Depuis la fin du mois d’avril, Greenpeace a donné l’alerte suite aux divers courriers adressés à EDF par l’ASN, qui dresse, depuis le début du chantier en décembre dernier, une liste de problèmes récurrents : utilisation de béton de qualité inadaptée, fissures dans le béton, non-conformités ou absence de ferraillage pour le béton de la plateforme support réacteur,des soudures non conformes réalisées par un fournisseur, non qualification de certains opérateurs en particulier des soudeurs en charge de la réalisation du « liner » (coque en acier de protection interne), contrôles qualité inexistants ou inadéquats, variations non autorisées entre les plans « papier » du projet initial et la mise en œuvre, incapacité à réparer ces erreurs de façon satisfaisante (voir les lettres de l’ASN des 25 janvier, 19 février et 12 mars, sur www.asn.fr).
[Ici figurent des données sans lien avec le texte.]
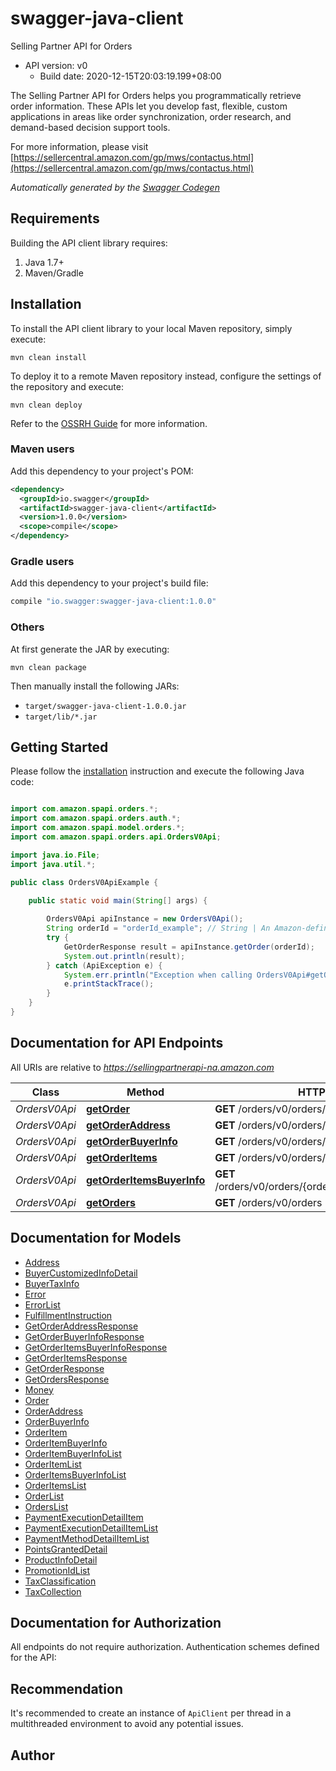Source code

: # swagger-java-client

Selling Partner API for Orders
- API version: v0
  - Build date: 2020-12-15T20:03:19.199+08:00

The Selling Partner API for Orders helps you programmatically retrieve order information. These APIs let you develop fast, flexible, custom applications in areas like order synchronization, order research, and demand-based decision support tools.

  For more information, please visit [https://sellercentral.amazon.com/gp/mws/contactus.html](https://sellercentral.amazon.com/gp/mws/contactus.html)

*Automatically generated by the [Swagger Codegen](https://github.com/swagger-api/swagger-codegen)*


## Requirements

Building the API client library requires:
1. Java 1.7+
2. Maven/Gradle

## Installation

To install the API client library to your local Maven repository, simply execute:

```shell
mvn clean install
```

To deploy it to a remote Maven repository instead, configure the settings of the repository and execute:

```shell
mvn clean deploy
```

Refer to the [OSSRH Guide](http://central.sonatype.org/pages/ossrh-guide.html) for more information.

### Maven users

Add this dependency to your project's POM:

```xml
<dependency>
  <groupId>io.swagger</groupId>
  <artifactId>swagger-java-client</artifactId>
  <version>1.0.0</version>
  <scope>compile</scope>
</dependency>
```

### Gradle users

Add this dependency to your project's build file:

```groovy
compile "io.swagger:swagger-java-client:1.0.0"
```

### Others

At first generate the JAR by executing:

```shell
mvn clean package
```

Then manually install the following JARs:

* `target/swagger-java-client-1.0.0.jar`
* `target/lib/*.jar`

## Getting Started

Please follow the [installation](#installation) instruction and execute the following Java code:

```java

import com.amazon.spapi.orders.*;
import com.amazon.spapi.orders.auth.*;
import com.amazon.spapi.model.orders.*;
import com.amazon.spapi.orders.api.OrdersV0Api;

import java.io.File;
import java.util.*;

public class OrdersV0ApiExample {

    public static void main(String[] args) {
        
        OrdersV0Api apiInstance = new OrdersV0Api();
        String orderId = "orderId_example"; // String | An Amazon-defined order identifier, in 3-7-7 format.
        try {
            GetOrderResponse result = apiInstance.getOrder(orderId);
            System.out.println(result);
        } catch (ApiException e) {
            System.err.println("Exception when calling OrdersV0Api#getOrder");
            e.printStackTrace();
        }
    }
}

```

## Documentation for API Endpoints

All URIs are relative to *https://sellingpartnerapi-na.amazon.com*

Class | Method | HTTP request | Description
------------ | ------------- | ------------- | -------------
*OrdersV0Api* | [**getOrder**](OrdersV0Api.md#getOrder) | **GET** /orders/v0/orders/{orderId} | 
*OrdersV0Api* | [**getOrderAddress**](OrdersV0Api.md#getOrderAddress) | **GET** /orders/v0/orders/{orderId}/address | 
*OrdersV0Api* | [**getOrderBuyerInfo**](OrdersV0Api.md#getOrderBuyerInfo) | **GET** /orders/v0/orders/{orderId}/buyerInfo | 
*OrdersV0Api* | [**getOrderItems**](OrdersV0Api.md#getOrderItems) | **GET** /orders/v0/orders/{orderId}/orderItems | 
*OrdersV0Api* | [**getOrderItemsBuyerInfo**](OrdersV0Api.md#getOrderItemsBuyerInfo) | **GET** /orders/v0/orders/{orderId}/orderItems/buyerInfo | 
*OrdersV0Api* | [**getOrders**](OrdersV0Api.md#getOrders) | **GET** /orders/v0/orders | 


## Documentation for Models

 - [Address](Address.md)
 - [BuyerCustomizedInfoDetail](BuyerCustomizedInfoDetail.md)
 - [BuyerTaxInfo](BuyerTaxInfo.md)
 - [Error](../Error.md)
 - [ErrorList](../ErrorList.md)
 - [FulfillmentInstruction](FulfillmentInstruction.md)
 - [GetOrderAddressResponse](GetOrderAddressResponse.md)
 - [GetOrderBuyerInfoResponse](GetOrderBuyerInfoResponse.md)
 - [GetOrderItemsBuyerInfoResponse](GetOrderItemsBuyerInfoResponse.md)
 - [GetOrderItemsResponse](GetOrderItemsResponse.md)
 - [GetOrderResponse](GetOrderResponse.md)
 - [GetOrdersResponse](GetOrdersResponse.md)
 - [Money](Money.md)
 - [Order](Order.md)
 - [OrderAddress](OrderAddress.md)
 - [OrderBuyerInfo](OrderBuyerInfo.md)
 - [OrderItem](OrderItem.md)
 - [OrderItemBuyerInfo](OrderItemBuyerInfo.md)
 - [OrderItemBuyerInfoList](OrderItemBuyerInfoList.md)
 - [OrderItemList](OrderItemList.md)
 - [OrderItemsBuyerInfoList](OrderItemsBuyerInfoList.md)
 - [OrderItemsList](OrderItemsList.md)
 - [OrderList](OrderList.md)
 - [OrdersList](OrdersList.md)
 - [PaymentExecutionDetailItem](PaymentExecutionDetailItem.md)
 - [PaymentExecutionDetailItemList](PaymentExecutionDetailItemList.md)
 - [PaymentMethodDetailItemList](PaymentMethodDetailItemList.md)
 - [PointsGrantedDetail](PointsGrantedDetail.md)
 - [ProductInfoDetail](ProductInfoDetail.md)
 - [PromotionIdList](PromotionIdList.md)
 - [TaxClassification](TaxClassification.md)
 - [TaxCollection](TaxCollection.md)


## Documentation for Authorization

All endpoints do not require authorization.
Authentication schemes defined for the API:

## Recommendation

It's recommended to create an instance of `ApiClient` per thread in a multithreaded environment to avoid any potential issues.

## Author



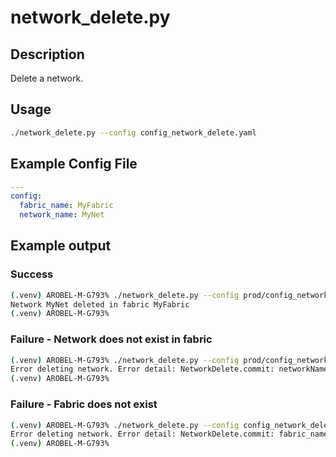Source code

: # network_delete.py

## Description

Delete a network.

## Usage

``` bash
./network_delete.py --config config_network_delete.yaml
```

## Example Config File

``` yaml title="config_network_delete.yaml"
---
config:
  fabric_name: MyFabric
  network_name: MyNet
```

## Example output

### Success

``` bash
(.venv) AROBEL-M-G793% ./network_delete.py --config prod/config_network_delete.yaml
Network MyNet deleted in fabric MyFabric
(.venv) AROBEL-M-G793%
```

### Failure - Network does not exist in fabric

``` bash
(.venv) AROBEL-M-G793% ./network_delete.py --config prod/config_network_delete.yaml
Error deleting network. Error detail: NetworkDelete.commit: networkName MyNet does not exist in fabric MyFabric.
(.venv) AROBEL-M-G793%
```

### Failure - Fabric does not exist

``` bash
(.venv) AROBEL-M-G793% ./network_delete.py --config config_network_delete.yaml
Error deleting network. Error detail: NetworkDelete.commit: fabric_name MyFabric does not exist on the controller.
(.venv) AROBEL-M-G793%
```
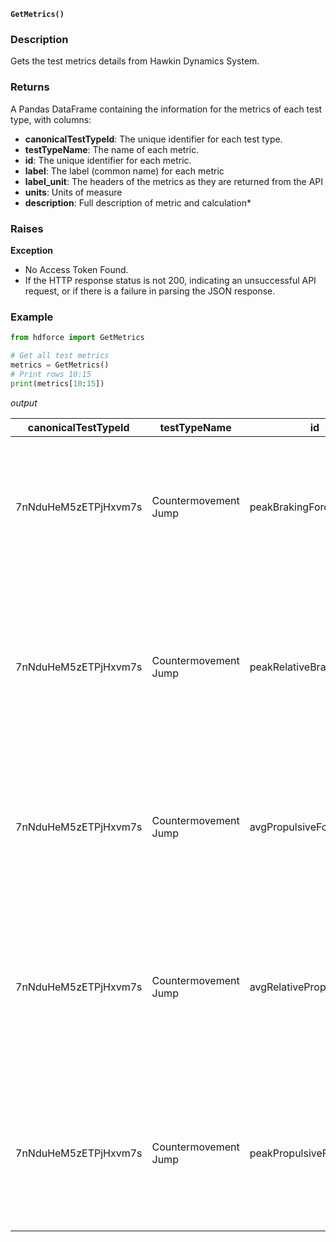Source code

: __`GetMetrics()`__

### Description
Gets the test metrics details from Hawkin Dynamics System.

### Returns
A Pandas DataFrame containing the information for the metrics of each test type, with columns:

* __canonicalTestTypeId__: The unique identifier for each test type.
* __testTypeName__: The name of each metric.
* __id__: The unique identifier for each metric.
* __label__: The label (common name) for each metric
* __label_unit__: The headers of the metrics as they are returned from the API
* __units__: Units of measure
* __description__: Full description of metric and calculation*


### Raises
**Exception**

* No Access Token Found.
* If the HTTP response status is not 200, indicating an unsuccessful API request, or if there is a failure in parsing the JSON response.


### Example

``` Python
from hdforce import GetMetrics

# Get all test metrics
metrics = GetMetrics()
# Print rows 10:15
print(metrics[10:15])
```

_output_

| canonicalTestTypeId  | testTypeName         | id                        | label                          | label_unit                        | units | description                                                                                                                                 |
|----------------------|----------------------|---------------------------|--------------------------------|------------|-------|---------------------------------------------------------------------------------------------------------------------------------------------|
| 7nNduHeM5zETPjHxvm7s | Countermovement Jump | peakBrakingForce          | Peak Braking Force             | Peak Braking Force(N)             | N     | The peak instantaneous vertical ground reaction force applied to the system center of mass during the braking phase.                       |
| 7nNduHeM5zETPjHxvm7s | Countermovement Jump | peakRelativeBrakingForce  | Peak Relative Braking Force    | Peak Relative Braking Force(%)    | %     | The peak instantaneous vertical ground reaction force applied to the system center of mass during the braking phase as a percentage of system weight. |
| 7nNduHeM5zETPjHxvm7s | Countermovement Jump | avgPropulsiveForce        | Avg. Propulsive Force          | Avg. Propulsive Force(N)          | N     | The average vertical ground reaction force applied to the system center of mass during the propulsion phase.                              |
| 7nNduHeM5zETPjHxvm7s | Countermovement Jump | avgRelativePropulsiveForce| Avg. Relative Propulsive Force | Avg. Relative Propulsive Force(%) | %     | The average vertical ground reaction force applied to the system center of mass during the propulsion phase as a percentage of system weight. |
| 7nNduHeM5zETPjHxvm7s | Countermovement Jump | peakPropulsiveForce       | Peak Propulsive Force          | Peak Propulsive Force(N)          |N     | The peak instantaneous vertical ground reaction force applied to the system center of mass during the propulsion phase.                   |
« Ce matin, invité sur la radio RTL, le président de la République Nicolas Sarkozy a affirmé que l’EPR était une solution à la montée des prix du pétrole… On voit bien aujourd’hui qu’avec le nucléaire la France parie sur le mauvais cheval : ce n’est pas l’atome qui fait avancer les voitures et l’EPR n’est qu’un coup de bluff d’Areva, reprend Yannick Rousselet. Sans surprise, le chantier français prend le même chemin catastrophique que le chantier finlandais. Ce qui se passe en Finlande et en France prouve que le nucléaire, c’est trop tard, trop cher, trop risqué. Le projet EPR doit être abandonné. »
Le chantier de l’EPR finlandais, le premier lancé mi-2005 par Areva, avant celui de Flamanville, en France (Manche), était censé faire office de vitrine mais a vite tourné à la catastrophe. Le réacteur finlandais d’Olkiluoto a déjà accumulé deux ans de retard depuis le début de sa construction : le contrat prévoyait une connexion du réacteur EPR au réseau finlandais pour le premier semestre 2009. En réalité, ce ne sera fait au plus tôt qu’en 2011, voire plus tard. Le dépassement budgétaire est désormais évalué à 1,3 à 2,2 milliard d’euros selon les experts. En clair, au lieu des 3,3 milliards convenus au départ, l’EPR finlandais devrait coûter au moins 4,5 milliards d’euros. Enfin, les problèmes techniques s’accumulent, relevés par l’Autorité de sûreté nucléaire finlandaise : faible qualité du béton destiné aux fondations ou défauts des soudures ou des composants du réacteur, autant d’éléments qui impliquent des risques potentiels en matière de sûreté. Le gouvernement finlandais, qui avait misé sur la mise en route du réacteur pour réduire ses émissions de gaz à effet de serre, a bien du mal à atteindre ses objectifs fixés dans le cadre du protocole de Kyoto, mais aussi à assurer un approvisionnement d’énergie fiable dans les années à venir.